### What is being asked:
Copy the lines below exactly, starting at the line that contains "## Implementation" and stopping after the last line, and include no other lines.

(Stored data)
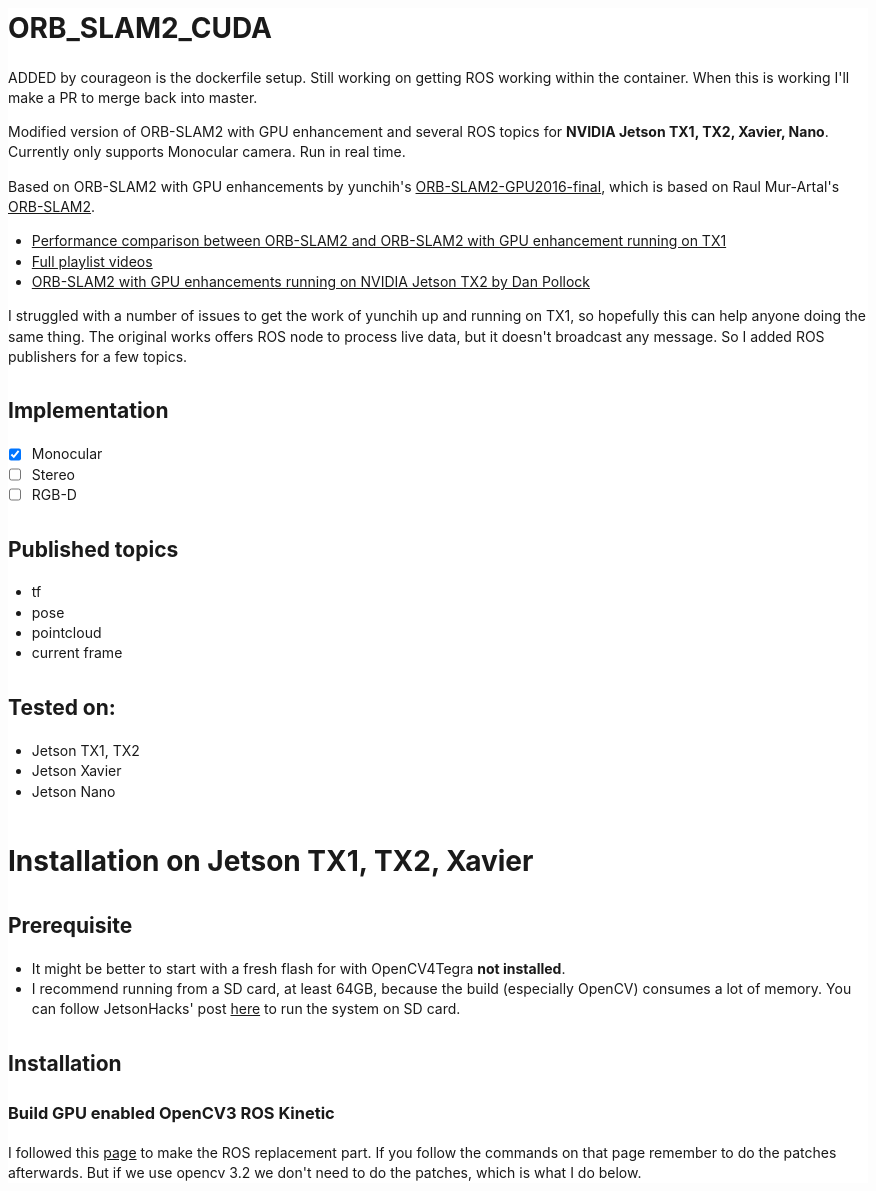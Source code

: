 # ORB_SLAM2_CUDA

ADDED by courageon is the dockerfile setup. Still working on getting ROS working within the container. When this is working I'll make a PR to merge back into master. 

Modified version of ORB-SLAM2 with GPU enhancement and several ROS topics for **NVIDIA Jetson TX1, TX2, Xavier, Nano**. 
Currently only supports Monocular camera. Run in real time.

Based on ORB-SLAM2 with GPU enhancements by yunchih's [ORB-SLAM2-GPU2016-final](https://github.com/yunchih/ORB-SLAM2-GPU2016-final), which is based on Raul Mur-Artal's [ORB-SLAM2](https://github.com/raulmur/ORB_SLAM2).

- [Performance comparison between ORB-SLAM2 and ORB-SLAM2 with GPU enhancement running on TX1](https://www.youtube.com/watch?v=3597nnW2JCg&list=PLde9NsDtSVwZNb_pPyKm5eOPk86x_9Yk1&index=1)
- [Full playlist videos](https://www.youtube.com/playlist?list=PLde9NsDtSVwZNb_pPyKm5eOPk86x_9Yk1)
- [ORB-SLAM2 with GPU enhancements running on NVIDIA Jetson TX2 by Dan Pollock](https://www.youtube.com/watch?v=yBH9man45z0&feature=youtu.be)

I struggled with a number of issues to get the work of yunchih up and running on TX1, so hopefully this can help anyone doing the same thing. The original works offers ROS node to process live data, but it doesn't broadcast any message. So I added ROS publishers for a few topics.

## Implementation
- [x] Monocular
- [ ] Stereo
- [ ] RGB-D

## Published topics
* tf
* pose
* pointcloud
* current frame

## Tested on:
* Jetson TX1, TX2
* Jetson Xavier
* Jetson Nano

# Installation on Jetson TX1, TX2, Xavier
## Prerequisite
* It might be better to start with a fresh flash for with OpenCV4Tegra **not installed**.
* I recommend running from a SD card, at least 64GB, because the build (especially OpenCV) consumes a lot of memory. You can follow JetsonHacks' post [here](http://www.jetsonhacks.com/2017/01/26/run-jetson-tx1-sd-card/) to run the system on SD card.

## Installation
### Build GPU enabled OpenCV3 ROS Kinetic
I followed this [page](https://qiita.com/kendemu/items/a805b0b9828b6f6031db) to make the ROS replacement part. If you follow the commands on that page remember to do the patches afterwards. But if we use opencv 3.2 we don't need to do the patches, which is what I do below.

### Output:
## Implementation
- [x] Monocular
- [ ] Stereo
- [ ] RGB-D

## Published topics
* tf
* pose
* pointcloud
* current frame

## Tested on:
* Jetson TX1, TX2
* Jetson Xavier
* Jetson Nano

# Installation on Jetson TX1, TX2, Xavier
## Prerequisite
* It might be better to start with a fresh flash for with OpenCV4Tegra **not installed**.
* I recommend running from a SD card, at least 64GB, because the build (especially OpenCV) consumes a lot of memory. You can follow JetsonHacks' post [here](http://www.jetsonhacks.com/2017/01/26/run-jetson-tx1-sd-card/) to run the system on SD card.

## Installation
### Build GPU enabled OpenCV3 ROS Kinetic
I followed this [page](https://qiita.com/kendemu/items/a805b0b9828b6f6031db) to make the ROS replacement part. If you follow the commands on that page remember to do the patches afterwards. But if we use opencv 3.2 we don't need to do the patches, which is what I do below.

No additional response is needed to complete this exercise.